> [Work task]: Copy word for word, please, the lines of the entries below running from the one containing "Microsoft Access 2016 *Runtime*." to the one containing "de los datos", both ends included.

-- Material provided follows --

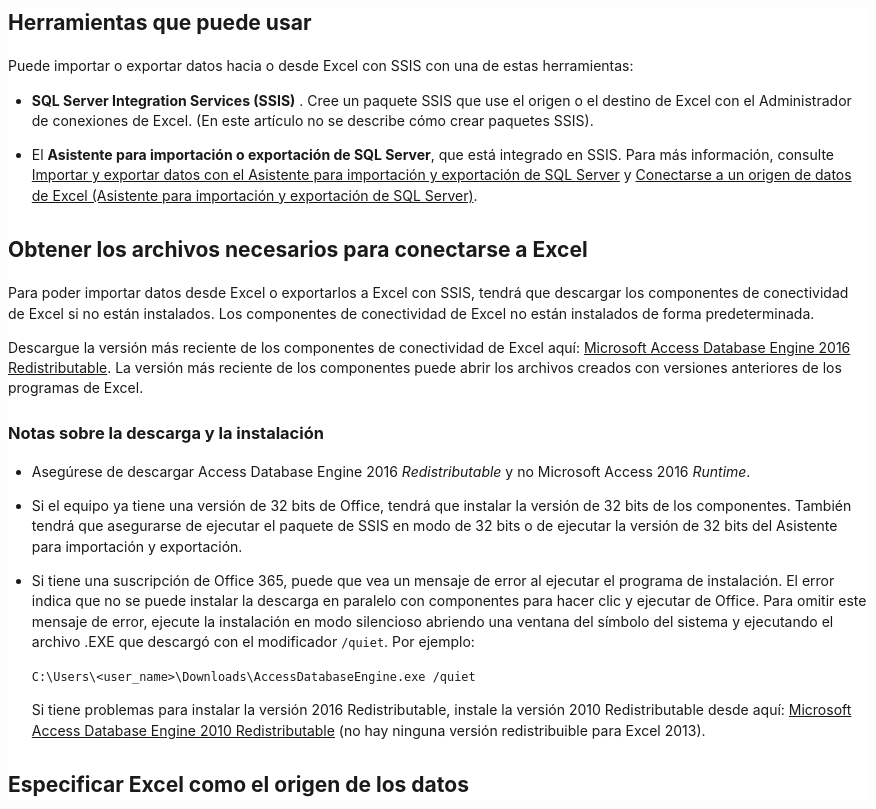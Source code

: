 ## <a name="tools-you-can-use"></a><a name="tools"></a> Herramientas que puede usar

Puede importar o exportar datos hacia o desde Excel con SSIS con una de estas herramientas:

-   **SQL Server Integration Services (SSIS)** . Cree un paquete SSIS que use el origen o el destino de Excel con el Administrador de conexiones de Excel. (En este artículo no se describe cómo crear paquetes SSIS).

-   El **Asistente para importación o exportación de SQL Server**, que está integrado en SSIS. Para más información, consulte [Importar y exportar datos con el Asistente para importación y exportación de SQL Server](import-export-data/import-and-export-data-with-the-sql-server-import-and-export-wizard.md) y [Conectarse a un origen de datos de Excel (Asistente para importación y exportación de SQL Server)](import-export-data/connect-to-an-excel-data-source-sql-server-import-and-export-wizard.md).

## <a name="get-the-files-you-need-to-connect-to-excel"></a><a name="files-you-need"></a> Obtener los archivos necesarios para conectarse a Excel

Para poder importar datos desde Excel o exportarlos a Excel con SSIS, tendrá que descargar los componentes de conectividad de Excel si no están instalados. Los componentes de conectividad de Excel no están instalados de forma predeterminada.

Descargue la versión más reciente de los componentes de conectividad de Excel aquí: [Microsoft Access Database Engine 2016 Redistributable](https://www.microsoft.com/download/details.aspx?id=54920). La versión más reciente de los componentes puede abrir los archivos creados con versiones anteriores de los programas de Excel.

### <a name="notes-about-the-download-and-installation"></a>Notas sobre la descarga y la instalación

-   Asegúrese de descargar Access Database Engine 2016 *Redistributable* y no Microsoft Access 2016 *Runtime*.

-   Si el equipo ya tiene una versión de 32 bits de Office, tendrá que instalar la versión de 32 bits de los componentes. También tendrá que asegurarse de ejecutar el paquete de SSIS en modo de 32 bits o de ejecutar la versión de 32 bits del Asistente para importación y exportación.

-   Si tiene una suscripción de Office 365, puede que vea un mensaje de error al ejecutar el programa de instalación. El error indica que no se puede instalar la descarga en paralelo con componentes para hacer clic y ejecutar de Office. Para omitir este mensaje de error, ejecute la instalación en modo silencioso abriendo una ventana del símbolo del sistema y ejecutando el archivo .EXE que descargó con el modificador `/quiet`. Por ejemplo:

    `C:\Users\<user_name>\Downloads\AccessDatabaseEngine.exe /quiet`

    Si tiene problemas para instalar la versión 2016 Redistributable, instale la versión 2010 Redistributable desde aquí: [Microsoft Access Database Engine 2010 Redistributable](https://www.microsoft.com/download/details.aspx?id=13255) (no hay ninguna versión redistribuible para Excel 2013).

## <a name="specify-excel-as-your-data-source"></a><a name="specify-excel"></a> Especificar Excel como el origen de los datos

-- Material provided concluded --
-- Material provided follows --

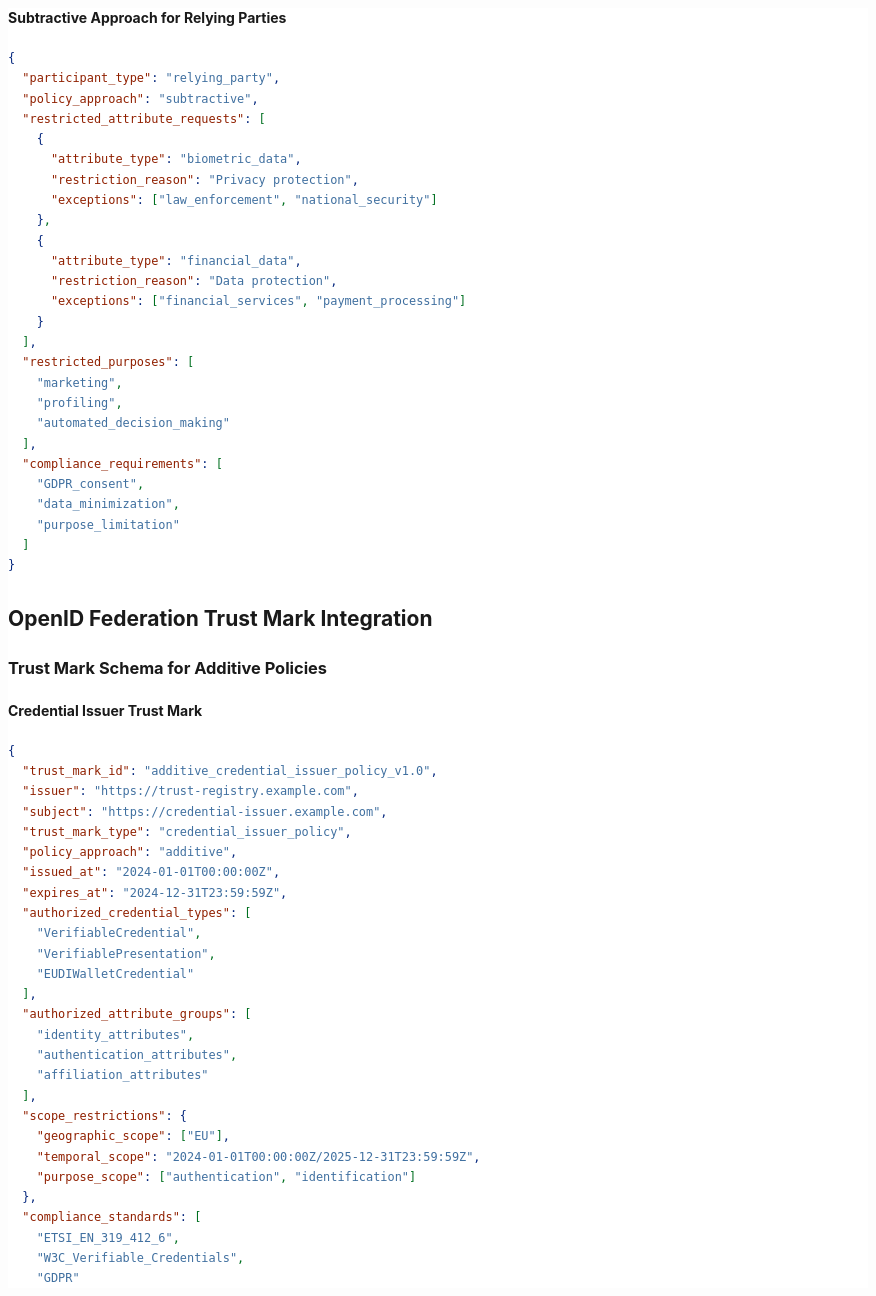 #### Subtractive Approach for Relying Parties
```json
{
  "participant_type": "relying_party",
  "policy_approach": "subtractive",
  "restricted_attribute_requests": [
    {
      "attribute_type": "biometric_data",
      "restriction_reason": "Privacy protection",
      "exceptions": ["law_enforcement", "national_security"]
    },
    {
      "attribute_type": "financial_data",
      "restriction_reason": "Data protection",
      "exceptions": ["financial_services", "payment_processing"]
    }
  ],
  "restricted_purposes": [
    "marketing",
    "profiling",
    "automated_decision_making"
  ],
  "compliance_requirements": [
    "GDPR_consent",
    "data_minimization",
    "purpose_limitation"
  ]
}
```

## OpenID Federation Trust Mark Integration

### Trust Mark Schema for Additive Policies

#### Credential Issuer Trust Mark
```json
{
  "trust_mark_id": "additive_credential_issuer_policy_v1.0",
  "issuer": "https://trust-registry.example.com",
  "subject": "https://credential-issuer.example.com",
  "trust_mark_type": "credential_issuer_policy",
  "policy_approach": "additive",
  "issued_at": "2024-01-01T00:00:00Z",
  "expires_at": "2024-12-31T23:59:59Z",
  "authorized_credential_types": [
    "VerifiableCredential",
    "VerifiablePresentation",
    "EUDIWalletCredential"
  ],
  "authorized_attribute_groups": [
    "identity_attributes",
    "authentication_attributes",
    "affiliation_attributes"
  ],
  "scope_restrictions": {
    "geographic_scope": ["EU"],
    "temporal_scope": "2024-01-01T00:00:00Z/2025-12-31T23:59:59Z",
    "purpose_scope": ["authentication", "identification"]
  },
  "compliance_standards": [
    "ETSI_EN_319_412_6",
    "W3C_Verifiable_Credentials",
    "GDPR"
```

-- Material provided concluded --
-- Material provided follows --

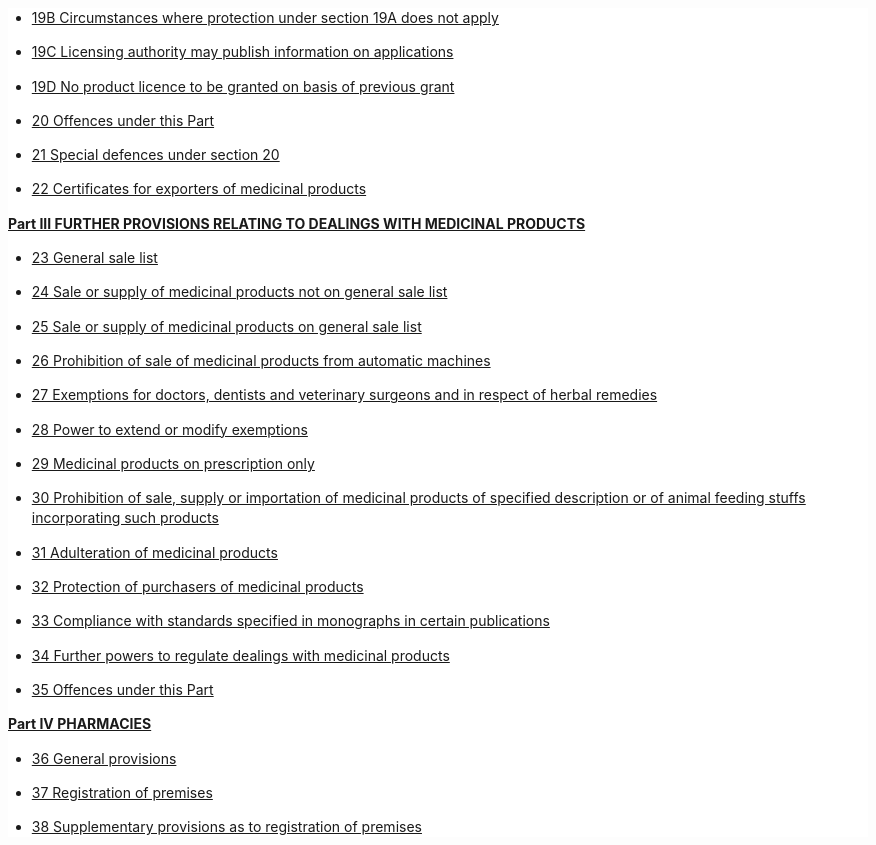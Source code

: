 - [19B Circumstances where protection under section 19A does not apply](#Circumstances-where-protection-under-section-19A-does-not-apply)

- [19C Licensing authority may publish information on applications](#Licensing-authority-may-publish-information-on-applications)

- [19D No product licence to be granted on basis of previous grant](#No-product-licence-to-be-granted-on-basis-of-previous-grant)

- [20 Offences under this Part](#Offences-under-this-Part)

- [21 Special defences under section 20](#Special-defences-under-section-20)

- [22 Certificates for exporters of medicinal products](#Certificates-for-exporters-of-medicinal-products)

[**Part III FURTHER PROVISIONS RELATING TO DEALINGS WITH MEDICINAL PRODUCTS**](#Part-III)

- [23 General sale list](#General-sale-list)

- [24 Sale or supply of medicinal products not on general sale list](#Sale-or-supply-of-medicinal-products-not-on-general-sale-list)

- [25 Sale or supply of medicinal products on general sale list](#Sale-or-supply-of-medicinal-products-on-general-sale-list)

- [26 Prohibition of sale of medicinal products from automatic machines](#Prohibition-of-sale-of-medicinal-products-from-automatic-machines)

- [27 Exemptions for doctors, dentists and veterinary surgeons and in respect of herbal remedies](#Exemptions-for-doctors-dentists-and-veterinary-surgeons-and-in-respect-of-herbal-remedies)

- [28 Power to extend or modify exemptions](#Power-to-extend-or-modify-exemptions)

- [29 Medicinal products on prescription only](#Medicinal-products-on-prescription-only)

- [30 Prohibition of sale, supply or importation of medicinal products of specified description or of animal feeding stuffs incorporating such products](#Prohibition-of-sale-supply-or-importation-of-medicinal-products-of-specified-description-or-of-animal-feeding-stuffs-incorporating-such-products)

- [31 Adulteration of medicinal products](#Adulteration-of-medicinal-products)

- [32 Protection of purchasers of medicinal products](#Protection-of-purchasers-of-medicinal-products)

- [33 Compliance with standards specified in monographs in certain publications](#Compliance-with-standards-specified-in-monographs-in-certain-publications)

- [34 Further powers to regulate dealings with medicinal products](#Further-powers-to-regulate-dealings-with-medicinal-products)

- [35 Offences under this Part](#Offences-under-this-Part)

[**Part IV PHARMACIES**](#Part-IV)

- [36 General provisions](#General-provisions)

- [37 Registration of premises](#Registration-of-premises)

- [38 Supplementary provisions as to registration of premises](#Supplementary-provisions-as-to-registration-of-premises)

-- Material provided concluded --

> [Problem solution]:
-   Asegúrese de descargar Access Database Engine 2016 *Redistributable* y no Microsoft Access 2016 *Runtime*.

-   Si el equipo ya tiene una versión de 32 bits de Office, tendrá que instalar la versión de 32 bits de los componentes. También tendrá que asegurarse de ejecutar el paquete de SSIS en modo de 32 bits o de ejecutar la versión de 32 bits del Asistente para importación y exportación.

-   Si tiene una suscripción de Office 365, puede que vea un mensaje de error al ejecutar el programa de instalación. El error indica que no se puede instalar la descarga en paralelo con componentes para hacer clic y ejecutar de Office. Para omitir este mensaje de error, ejecute la instalación en modo silencioso abriendo una ventana del símbolo del sistema y ejecutando el archivo .EXE que descargó con el modificador `/quiet`. Por ejemplo:

    `C:\Users\<user_name>\Downloads\AccessDatabaseEngine.exe /quiet`

    Si tiene problemas para instalar la versión 2016 Redistributable, instale la versión 2010 Redistributable desde aquí: [Microsoft Access Database Engine 2010 Redistributable](https://www.microsoft.com/download/details.aspx?id=13255) (no hay ninguna versión redistribuible para Excel 2013).

## <a name="specify-excel-as-your-data-source"></a><a name="specify-excel"></a> Especificar Excel como el origen de los datos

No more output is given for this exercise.